The liver is one of the most common sites in the body to which colorectal cancer spreads.  Currently, there are several options for treating liver metastasis, many of which provide therapy directly to the liver.  Research continues to compare different treatment strategies for liver metastases.  It does appear, however, that surgery provides the best survival benefits.

Not all patients with liver metastases are eligible for surgery. For example, patients may not be eligible if their cancer is growing close to or is attached to a main artery or is found in several sites within the liver. In addition, patients must be physically able to undergo the surgical procedure. Long-term data that includes colorectal cancer patients with liver metastases who undergo surgery are necessary to better understand the effectiveness of this treatment approach.

Researchers from the United States and Austria recently evaluated long-term data from patients diagnosed with colorectal cancer who had liver metastasis.1 Data review included 612 patients who underwent surgery to remove their liver metastases between 1985 and 1994.

  • At 10 years there were 102 survivors, 97% of whom were still cancer-free.
  • Only one patient died as a result of cancer after 10 years of survival.
  • Among patients who were alive at five years following surgery, 34% died from cancer.
  • Variables that were associated with poorer outcomes included a cancer-free interval of less than 12 months following therapy, metastasis in two lobes of the liver, cancer that had spread to lymph nodes, more than one site of metastasis, and cancer size larger than 5 centimeters.

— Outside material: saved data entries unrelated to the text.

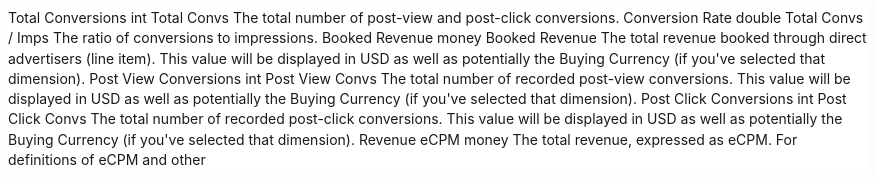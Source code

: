 <tr class="even row">
<td class="entry" headers="ID-00009687__p_dpd_w5t_1kb__entry__1">Total
Conversions</td>
<td class="entry"
headers="ID-00009687__p_dpd_w5t_1kb__entry__2">int</td>
<td class="entry" headers="ID-00009687__p_dpd_w5t_1kb__entry__3">Total
Convs</td>
<td class="entry" headers="ID-00009687__p_dpd_w5t_1kb__entry__4">The
total number of post-view and post-click conversions.</td>
</tr>
<tr class="odd row">
<td class="entry"
headers="ID-00009687__p_dpd_w5t_1kb__entry__1">Conversion Rate</td>
<td class="entry"
headers="ID-00009687__p_dpd_w5t_1kb__entry__2">double</td>
<td class="entry" headers="ID-00009687__p_dpd_w5t_1kb__entry__3">Total
Convs / Imps</td>
<td class="entry" headers="ID-00009687__p_dpd_w5t_1kb__entry__4">The
ratio of conversions to impressions.</td>
</tr>
<tr class="even row">
<td class="entry" headers="ID-00009687__p_dpd_w5t_1kb__entry__1">Booked
Revenue</td>
<td class="entry"
headers="ID-00009687__p_dpd_w5t_1kb__entry__2">money</td>
<td class="entry" headers="ID-00009687__p_dpd_w5t_1kb__entry__3">Booked
Revenue</td>
<td class="entry" headers="ID-00009687__p_dpd_w5t_1kb__entry__4">The
total revenue booked through direct advertisers (line item). This value
will be displayed in USD as well as potentially the Buying Currency (if
you've selected that dimension).</td>
</tr>
<tr class="odd row">
<td class="entry" headers="ID-00009687__p_dpd_w5t_1kb__entry__1">Post
View Conversions</td>
<td class="entry"
headers="ID-00009687__p_dpd_w5t_1kb__entry__2">int</td>
<td class="entry" headers="ID-00009687__p_dpd_w5t_1kb__entry__3">Post
View Convs</td>
<td class="entry" headers="ID-00009687__p_dpd_w5t_1kb__entry__4">The
total number of recorded post-view conversions. This value will be
displayed in USD as well as potentially the Buying Currency (if you've
selected that dimension).</td>
</tr>
<tr class="even row">
<td class="entry" headers="ID-00009687__p_dpd_w5t_1kb__entry__1">Post
Click Conversions</td>
<td class="entry"
headers="ID-00009687__p_dpd_w5t_1kb__entry__2">int</td>
<td class="entry" headers="ID-00009687__p_dpd_w5t_1kb__entry__3">Post
Click Convs</td>
<td class="entry" headers="ID-00009687__p_dpd_w5t_1kb__entry__4">The
total number of recorded post-click conversions. This value will be
displayed in USD as well as potentially the Buying Currency (if you've
selected that dimension).</td>
</tr>
<tr class="odd row">
<td class="entry" headers="ID-00009687__p_dpd_w5t_1kb__entry__1">Revenue
eCPM</td>
<td class="entry"
headers="ID-00009687__p_dpd_w5t_1kb__entry__2">money</td>
<td class="entry" headers="ID-00009687__p_dpd_w5t_1kb__entry__3"></td>
<td class="entry" headers="ID-00009687__p_dpd_w5t_1kb__entry__4">The
total revenue, expressed as eCPM. For definitions of eCPM and other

There is no standard treatment approach for patients who experience a second cancer recurrence in the liver following surgery for liver metastasis.

Researchers from France recently conducted a study to evaluate data including 40 patients with colorectal cancer who underwent two surgeries for liver metastasis from colorectal cancer.2 The researchers evaluated both short- and long-term results and identified factors that might help determine which subgroups of patients may experience better outcomes with a second surgery.

  • The postoperative mortality rate was 2.5%, which was not significantly different between patients who underwent a second surgery and those who only underwent one surgery.
  • Overall survival at three years was 55%.
  • Overall survival at five years was 31%.
  • Cancer-free survival at three year was 49%.
  • Cancer-free survival at five years was 27%.
  • The presence of cancer outside of the liver was associated with decreased survival.
  • If the duration of time between first and second hepatectomies was less than one year, survival was significantly decreased.

The researchers concluded: “A second liver resection because of recurrent liver metastases from colorectal cancer is safe and provides a survival benefit similar to that with single hepatectomy. Our analysis suggests that the benefit of treatment is limited in patients who undergo a second hepatectomy within 1 year of the first operation…. Repeat liver resection because of recurrent colorectal liver metastases can provide survival benefit with a low rate of complications.”

Patients with colorectal cancer who have liver metastases may wish to speak with their physician regarding their individual risks and benefits of surgery.  As well, patients with this disease who have already undergone surgery for liver metastases and have experienced a recurrence in the liver appear to benefit from a second surgery. These results are encouraging and may change the outlook for colorectal cancer patients with liver metastasis.


1 Tomlinson J, Jarnagin W, DeMatteo R, et al. Actual 10-Year survival after resection of colorectal liver metastases defines cure. Journal of Clinical Oncology. 2007;25: 4575-4580.2 Cunha A, Laurent C, Rault a, et al. A second liver resection due to recurrent colorectal liver metastases. Archives of Surgery. 2007;142:1144-1149.